:: Exercise aim ::
Please report how many lines in the records below contain the word "están", and give nothing else.

:: Extracted entries ::
»»

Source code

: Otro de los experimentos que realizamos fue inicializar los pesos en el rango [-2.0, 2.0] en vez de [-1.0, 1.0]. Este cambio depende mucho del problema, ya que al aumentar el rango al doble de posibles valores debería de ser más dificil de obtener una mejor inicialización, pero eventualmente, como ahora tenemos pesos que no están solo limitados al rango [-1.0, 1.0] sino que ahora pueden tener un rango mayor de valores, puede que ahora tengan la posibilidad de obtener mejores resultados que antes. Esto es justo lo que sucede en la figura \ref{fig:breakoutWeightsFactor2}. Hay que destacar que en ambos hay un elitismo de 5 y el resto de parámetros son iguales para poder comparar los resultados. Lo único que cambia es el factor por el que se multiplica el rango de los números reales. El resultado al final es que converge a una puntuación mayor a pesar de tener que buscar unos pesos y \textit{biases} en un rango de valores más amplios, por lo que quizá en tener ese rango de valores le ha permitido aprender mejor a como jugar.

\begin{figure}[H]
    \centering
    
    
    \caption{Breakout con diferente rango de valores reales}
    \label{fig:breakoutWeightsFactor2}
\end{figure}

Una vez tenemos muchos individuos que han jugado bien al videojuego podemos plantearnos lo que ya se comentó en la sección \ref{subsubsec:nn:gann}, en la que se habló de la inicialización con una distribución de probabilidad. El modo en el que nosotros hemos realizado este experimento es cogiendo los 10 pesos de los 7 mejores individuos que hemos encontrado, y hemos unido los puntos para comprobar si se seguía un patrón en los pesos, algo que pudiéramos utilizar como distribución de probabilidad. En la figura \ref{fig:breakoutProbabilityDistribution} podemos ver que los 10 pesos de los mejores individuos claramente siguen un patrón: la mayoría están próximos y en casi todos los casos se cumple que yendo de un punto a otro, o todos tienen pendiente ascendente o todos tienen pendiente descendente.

««

:: Reply ::
2